The paragraphs below detail our journey to find, then develop a better CSV reader. For those less interested in the sausage-making, however, here are the Cliffs Notes....

We benchmarked Apache Commons CSV, FastCSV, Jackson CSV, OpenCSV, SimpleFlatMapper, and SuperCSV.

Though all were Java utilities – requirement #1 – none checked both of the other two boxes. Type inference was largely ignored, but we knew it was vital for ease of use.

Having found no turnkey alternative, for the reasons outlined later in the piece, we decided to write a new CSV Reader from scratch. It is now available at deephaven-csv on GitHub.

Here is what we think you'll like about the deehaven-csv library:

  1. It is fast.
    For a good-faith 16GB file, containing 100 million rows and 8 columns of randomly-generated timestamps, booleans, strings, longs, and doubles, we found it to be 35% faster than the fastest Java CSV libraries, 3X faster than Apache Commons, and 6X faster than Python Pandas, despite the fact that we do automatic type inference and other libraries do not.

  2. Data inference just happens.
    Though faster than the others, the Deephaven CSV Reader is the only one that also infers data types automatically on ingest. This makes working with the ingested tables easy. You can't really be sure of the best-fitting data type for your column until you've looked at every last value: our library handles this automatically for you, without sacrificing performance.

  3. Fast double and DateTime parsing.
    We enlist a third-party library for fast double parsing, and we wrote our own fast ISO DateTime parser. These implementations are radically faster than the ones provided by the standard library.

The exposition below and the benchmarking suite found at deephaven-csv on GitHub tell the full story and the lessons we learned along the way. We look forward to your engagement in the project.


Motivation and starting fresh

Many driving use cases for Deephaven users revolve around its “Streaming Tables”, which are designed to handle real-time and dynamic data sources. However, many users use static, batch data as well: for stand-alone analytics or applications, or as context within the real-time workloads.
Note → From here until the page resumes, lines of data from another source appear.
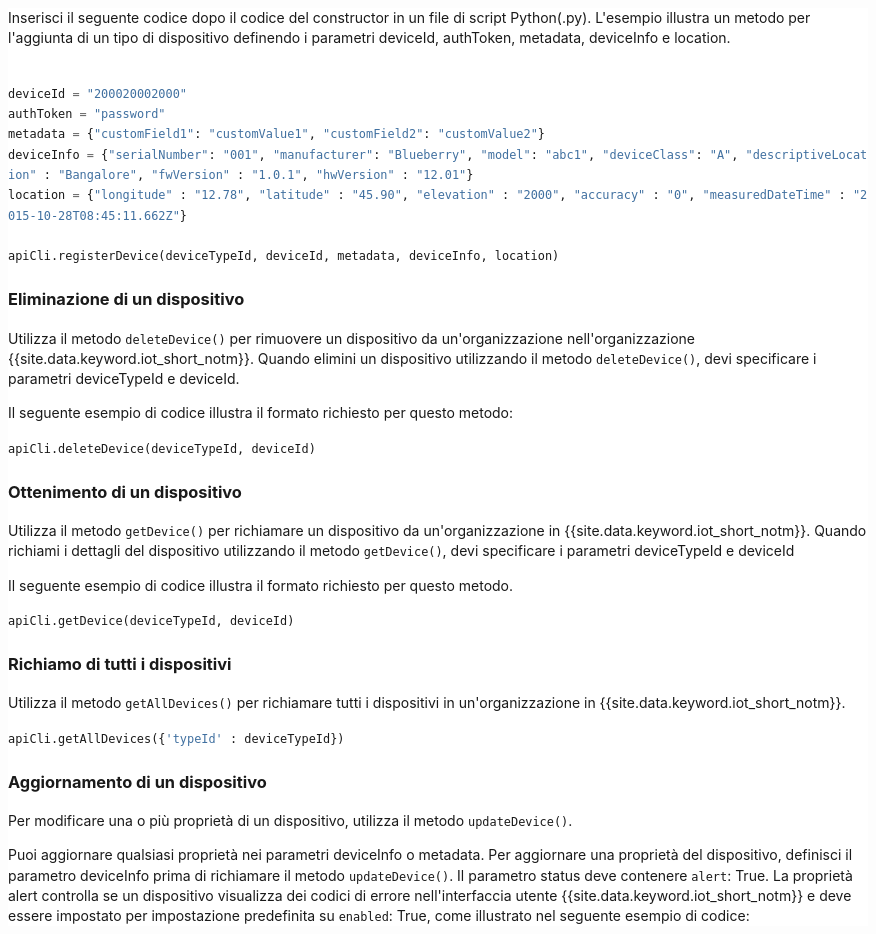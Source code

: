 Inserisci il seguente codice dopo il codice del constructor in un file di script Python(.py). L'esempio illustra un metodo per l'aggiunta di un tipo di dispositivo definendo i parametri deviceId, authToken, metadata, deviceInfo e location.

```python

deviceId = "200020002000"
authToken = "password"
metadata = {"customField1": "customValue1", "customField2": "customValue2"}
deviceInfo = {"serialNumber": "001", "manufacturer": "Blueberry", "model": "abc1", "deviceClass": "A", "descriptiveLocation" : "Bangalore", "fwVersion" : "1.0.1", "hwVersion" : "12.01"}
location = {"longitude" : "12.78", "latitude" : "45.90", "elevation" : "2000", "accuracy" : "0", "measuredDateTime" : "2015-10-28T08:45:11.662Z"}

apiCli.registerDevice(deviceTypeId, deviceId, metadata, deviceInfo, location)
```
### Eliminazione di un dispositivo

Utilizza il metodo `deleteDevice()` per rimuovere un dispositivo da un'organizzazione nell'organizzazione {{site.data.keyword.iot_short_notm}}. Quando elimini un dispositivo utilizzando il metodo `deleteDevice()`, devi specificare i parametri deviceTypeId e deviceId.

Il seguente esempio di codice illustra il formato richiesto per questo metodo:

```python
apiCli.deleteDevice(deviceTypeId, deviceId)
```

### Ottenimento di un dispositivo

Utilizza il metodo `getDevice()` per richiamare un dispositivo da un'organizzazione in {{site.data.keyword.iot_short_notm}}. Quando richiami i dettagli del dispositivo utilizzando il metodo `getDevice()`, devi specificare i parametri deviceTypeId e deviceId

Il seguente esempio di codice illustra il formato richiesto per questo metodo. 

```python
apiCli.getDevice(deviceTypeId, deviceId)
```

### Richiamo di tutti i dispositivi

Utilizza il metodo `getAllDevices()` per richiamare tutti i dispositivi in un'organizzazione in {{site.data.keyword.iot_short_notm}}.

```python
apiCli.getAllDevices({'typeId' : deviceTypeId})
```

### Aggiornamento di un dispositivo

Per modificare una o più proprietà di un dispositivo, utilizza il metodo `updateDevice()`.

Puoi aggiornare qualsiasi proprietà nei parametri deviceInfo o metadata. Per aggiornare una proprietà del dispositivo, definisci il parametro deviceInfo prima di richiamare il metodo `updateDevice()`. Il parametro status deve contenere `alert`: True. La proprietà alert controlla se un dispositivo visualizza dei codici di errore nell'interfaccia utente {{site.data.keyword.iot_short_notm}} e deve essere impostato per impostazione predefinita su `enabled`: True, come illustrato nel seguente esempio di codice:
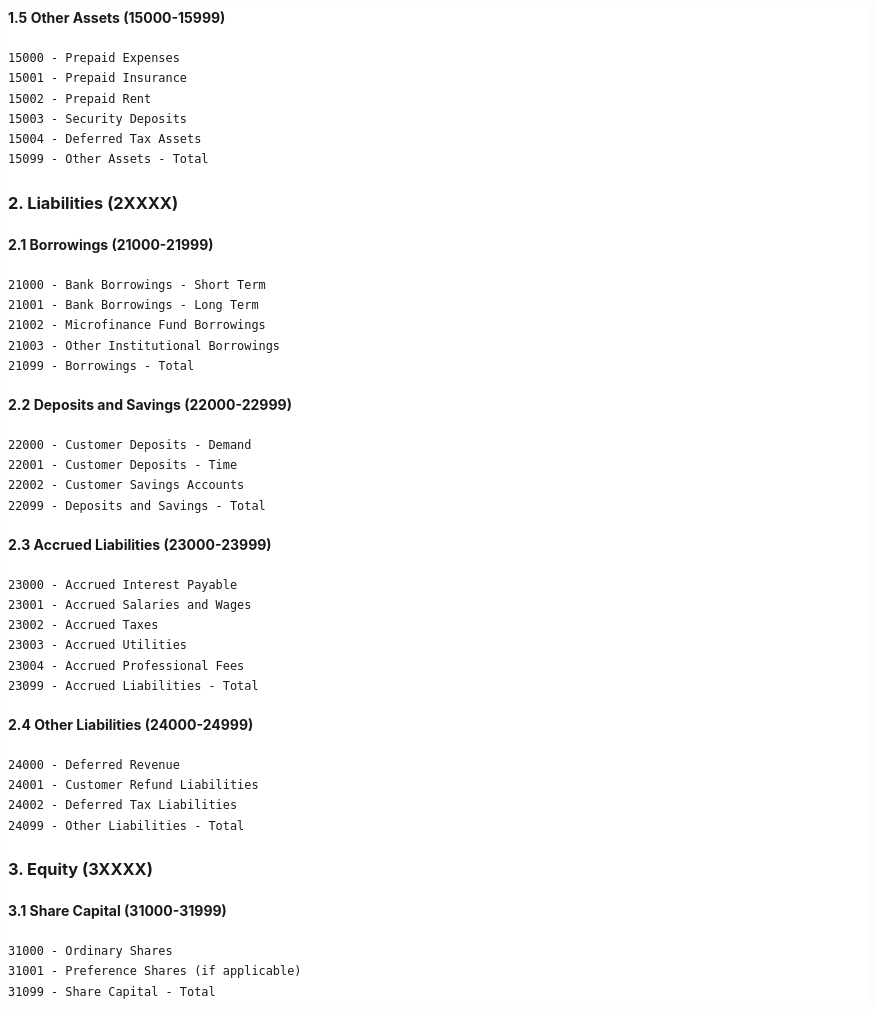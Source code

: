 #### 1.5 Other Assets (15000-15999)
```
15000 - Prepaid Expenses
15001 - Prepaid Insurance
15002 - Prepaid Rent
15003 - Security Deposits
15004 - Deferred Tax Assets
15099 - Other Assets - Total
```

### 2. Liabilities (2XXXX)

#### 2.1 Borrowings (21000-21999)
```
21000 - Bank Borrowings - Short Term
21001 - Bank Borrowings - Long Term
21002 - Microfinance Fund Borrowings
21003 - Other Institutional Borrowings
21099 - Borrowings - Total
```

#### 2.2 Deposits and Savings (22000-22999)
```
22000 - Customer Deposits - Demand
22001 - Customer Deposits - Time
22002 - Customer Savings Accounts
22099 - Deposits and Savings - Total
```

#### 2.3 Accrued Liabilities (23000-23999)
```
23000 - Accrued Interest Payable
23001 - Accrued Salaries and Wages
23002 - Accrued Taxes
23003 - Accrued Utilities
23004 - Accrued Professional Fees
23099 - Accrued Liabilities - Total
```

#### 2.4 Other Liabilities (24000-24999)
```
24000 - Deferred Revenue
24001 - Customer Refund Liabilities
24002 - Deferred Tax Liabilities
24099 - Other Liabilities - Total
```

### 3. Equity (3XXXX)

#### 3.1 Share Capital (31000-31999)
```
31000 - Ordinary Shares
31001 - Preference Shares (if applicable)
31099 - Share Capital - Total
```
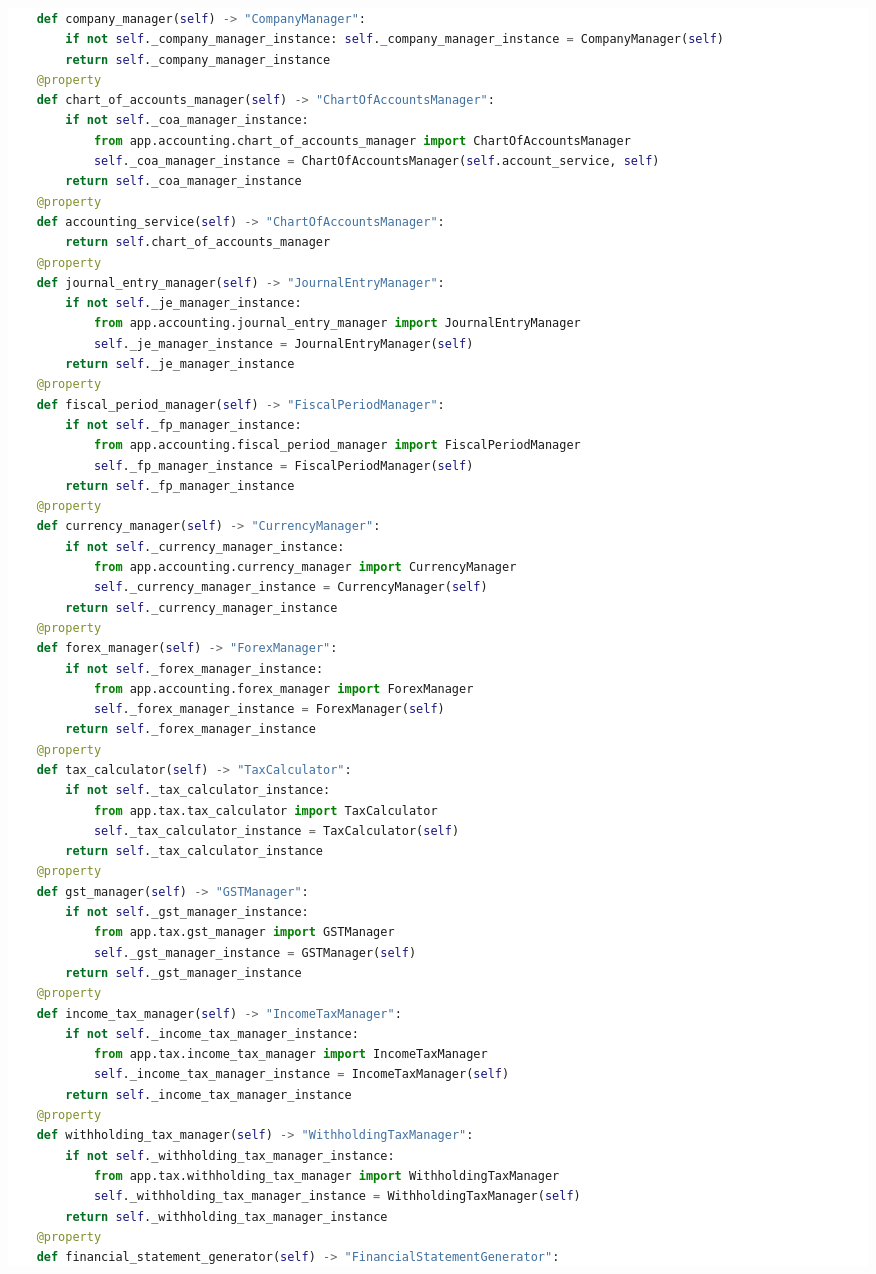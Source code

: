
 ```python
    def company_manager(self) -> "CompanyManager":
        if not self._company_manager_instance: self._company_manager_instance = CompanyManager(self)
        return self._company_manager_instance
    @property
    def chart_of_accounts_manager(self) -> "ChartOfAccountsManager": 
        if not self._coa_manager_instance:
            from app.accounting.chart_of_accounts_manager import ChartOfAccountsManager
            self._coa_manager_instance = ChartOfAccountsManager(self.account_service, self)
        return self._coa_manager_instance
    @property 
    def accounting_service(self) -> "ChartOfAccountsManager": 
        return self.chart_of_accounts_manager
    @property
    def journal_entry_manager(self) -> "JournalEntryManager": 
        if not self._je_manager_instance:
            from app.accounting.journal_entry_manager import JournalEntryManager
            self._je_manager_instance = JournalEntryManager(self)
        return self._je_manager_instance
    @property
    def fiscal_period_manager(self) -> "FiscalPeriodManager": 
        if not self._fp_manager_instance:
            from app.accounting.fiscal_period_manager import FiscalPeriodManager
            self._fp_manager_instance = FiscalPeriodManager(self)
        return self._fp_manager_instance
    @property
    def currency_manager(self) -> "CurrencyManager": 
        if not self._currency_manager_instance:
            from app.accounting.currency_manager import CurrencyManager
            self._currency_manager_instance = CurrencyManager(self)
        return self._currency_manager_instance
    @property
    def forex_manager(self) -> "ForexManager":
        if not self._forex_manager_instance:
            from app.accounting.forex_manager import ForexManager
            self._forex_manager_instance = ForexManager(self)
        return self._forex_manager_instance
    @property
    def tax_calculator(self) -> "TaxCalculator": 
        if not self._tax_calculator_instance:
            from app.tax.tax_calculator import TaxCalculator
            self._tax_calculator_instance = TaxCalculator(self)
        return self._tax_calculator_instance 
    @property
    def gst_manager(self) -> "GSTManager": 
        if not self._gst_manager_instance:
            from app.tax.gst_manager import GSTManager
            self._gst_manager_instance = GSTManager(self)
        return self._gst_manager_instance 
    @property
    def income_tax_manager(self) -> "IncomeTaxManager":
        if not self._income_tax_manager_instance:
            from app.tax.income_tax_manager import IncomeTaxManager
            self._income_tax_manager_instance = IncomeTaxManager(self)
        return self._income_tax_manager_instance
    @property
    def withholding_tax_manager(self) -> "WithholdingTaxManager":
        if not self._withholding_tax_manager_instance:
            from app.tax.withholding_tax_manager import WithholdingTaxManager
            self._withholding_tax_manager_instance = WithholdingTaxManager(self)
        return self._withholding_tax_manager_instance
    @property
    def financial_statement_generator(self) -> "FinancialStatementGenerator": 
```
As with other engines, in the Deephaven system, every table column has a specific data type. In order to make file uploading as user-friendly as possible, we want our CSV library to be able to look over the whole input text and choose the most appropriate type automatically, on a per-column basis, without the user needing to specify it beforehand. None of the popular CSV readers provided this feature. This was one of our motivations for writing our own library.

In Deephaven’s core data engine we made several radical wagers: big technical bets that have major impact on the design of the system –bets we believe will uniquely empower users. We applied that same philosophy to our CSV reader problem.

We hypothesized that we could get better performance than existing solutions by eliminating short-term memory allocations, avoiding the String type, parsing columns concurrently, and various other optimizations. We did this work "clean room" style so that we wouldn't find ourselves boxed in by the design choices of other libraries, especially because we were doing type inferencing in a two-pass style and we needed that to be as efficient as possible.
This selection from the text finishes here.